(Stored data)
BEGIN
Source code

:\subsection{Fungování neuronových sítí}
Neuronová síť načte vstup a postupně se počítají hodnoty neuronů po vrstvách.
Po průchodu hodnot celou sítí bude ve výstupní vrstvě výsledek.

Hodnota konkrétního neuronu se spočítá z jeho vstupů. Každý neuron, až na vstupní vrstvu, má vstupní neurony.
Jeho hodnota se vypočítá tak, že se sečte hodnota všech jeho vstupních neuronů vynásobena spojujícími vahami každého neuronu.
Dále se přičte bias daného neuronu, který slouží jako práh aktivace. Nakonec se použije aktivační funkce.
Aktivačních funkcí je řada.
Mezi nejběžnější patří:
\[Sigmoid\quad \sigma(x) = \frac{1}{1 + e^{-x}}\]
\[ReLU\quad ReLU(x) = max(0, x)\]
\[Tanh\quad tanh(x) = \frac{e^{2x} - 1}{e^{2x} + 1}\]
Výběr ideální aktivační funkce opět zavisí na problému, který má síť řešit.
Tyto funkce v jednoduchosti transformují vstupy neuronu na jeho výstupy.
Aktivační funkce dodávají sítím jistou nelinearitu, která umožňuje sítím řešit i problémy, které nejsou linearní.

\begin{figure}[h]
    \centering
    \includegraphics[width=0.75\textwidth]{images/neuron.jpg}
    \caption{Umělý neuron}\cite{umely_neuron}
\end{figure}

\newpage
END
BEGIN
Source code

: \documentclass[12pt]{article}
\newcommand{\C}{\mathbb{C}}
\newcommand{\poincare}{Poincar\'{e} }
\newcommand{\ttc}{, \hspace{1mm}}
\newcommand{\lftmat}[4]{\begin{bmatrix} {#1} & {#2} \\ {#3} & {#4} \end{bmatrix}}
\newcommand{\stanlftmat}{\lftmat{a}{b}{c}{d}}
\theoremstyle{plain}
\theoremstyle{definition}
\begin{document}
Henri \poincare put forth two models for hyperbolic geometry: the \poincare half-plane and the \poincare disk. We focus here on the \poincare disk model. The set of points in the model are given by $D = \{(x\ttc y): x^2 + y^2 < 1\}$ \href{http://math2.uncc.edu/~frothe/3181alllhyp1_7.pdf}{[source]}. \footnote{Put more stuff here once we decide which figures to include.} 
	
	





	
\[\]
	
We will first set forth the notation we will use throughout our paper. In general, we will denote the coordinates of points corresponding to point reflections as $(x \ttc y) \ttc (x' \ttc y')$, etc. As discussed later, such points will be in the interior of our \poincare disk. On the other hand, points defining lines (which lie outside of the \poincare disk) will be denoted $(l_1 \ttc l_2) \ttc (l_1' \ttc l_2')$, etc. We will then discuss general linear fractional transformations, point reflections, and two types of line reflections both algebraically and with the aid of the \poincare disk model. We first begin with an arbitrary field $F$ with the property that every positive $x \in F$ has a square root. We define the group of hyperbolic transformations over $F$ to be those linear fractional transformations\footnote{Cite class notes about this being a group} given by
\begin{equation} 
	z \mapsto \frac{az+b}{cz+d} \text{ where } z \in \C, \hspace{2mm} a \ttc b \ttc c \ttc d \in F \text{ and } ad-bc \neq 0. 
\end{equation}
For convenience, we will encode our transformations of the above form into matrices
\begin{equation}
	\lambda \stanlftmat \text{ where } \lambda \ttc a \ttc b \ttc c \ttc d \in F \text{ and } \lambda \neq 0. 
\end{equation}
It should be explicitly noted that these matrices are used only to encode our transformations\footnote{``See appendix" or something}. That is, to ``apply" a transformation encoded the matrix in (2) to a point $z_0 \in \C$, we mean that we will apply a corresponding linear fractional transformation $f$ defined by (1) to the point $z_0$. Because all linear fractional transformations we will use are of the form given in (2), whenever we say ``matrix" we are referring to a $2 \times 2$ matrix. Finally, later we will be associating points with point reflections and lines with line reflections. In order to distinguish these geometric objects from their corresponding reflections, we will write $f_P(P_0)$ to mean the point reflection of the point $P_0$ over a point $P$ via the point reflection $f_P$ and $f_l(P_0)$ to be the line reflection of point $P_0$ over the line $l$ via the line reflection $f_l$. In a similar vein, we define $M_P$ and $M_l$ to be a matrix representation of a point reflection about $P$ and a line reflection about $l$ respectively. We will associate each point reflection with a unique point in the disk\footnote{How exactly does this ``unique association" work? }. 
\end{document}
END
# Goal of the exercise:
Your answer should consist of copies of the lines above that include the string "reflections".

# Response to this exercise:
We will first set forth the notation we will use throughout our paper. In general, we will denote the coordinates of points corresponding to point reflections as $(x \ttc y) \ttc (x' \ttc y')$, etc. As discussed later, such points will be in the interior of our \poincare disk. On the other hand, points defining lines (which lie outside of the \poincare disk) will be denoted $(l_1 \ttc l_2) \ttc (l_1' \ttc l_2')$, etc. We will then discuss general linear fractional transformations, point reflections, and two types of line reflections both algebraically and with the aid of the \poincare disk model. We first begin with an arbitrary field $F$ with the property that every positive $x \in F$ has a square root. We define the group of hyperbolic transformations over $F$ to be those linear fractional transformations\footnote{Cite class notes about this being a group} given by
It should be explicitly noted that these matrices are used only to encode our transformations\footnote{``See appendix" or something}. That is, to ``apply" a transformation encoded the matrix in (2) to a point $z_0 \in \C$, we mean that we will apply a corresponding linear fractional transformation $f$ defined by (1) to the point $z_0$. Because all linear fractional transformations we will use are of the form given in (2), whenever we say ``matrix" we are referring to a $2 \times 2$ matrix. Finally, later we will be associating points with point reflections and lines with line reflections. In order to distinguish these geometric objects from their corresponding reflections, we will write $f_P(P_0)$ to mean the point reflection of the point $P_0$ over a point $P$ via the point reflection $f_P$ and $f_l(P_0)$ to be the line reflection of point $P_0$ over the line $l$ via the line reflection $f_l$. In a similar vein, we define $M_P$ and $M_l$ to be a matrix representation of a point reflection about $P$ and a line reflection about $l$ respectively. We will associate each point reflection with a unique point in the disk\footnote{How exactly does this ``unique association" work? }. 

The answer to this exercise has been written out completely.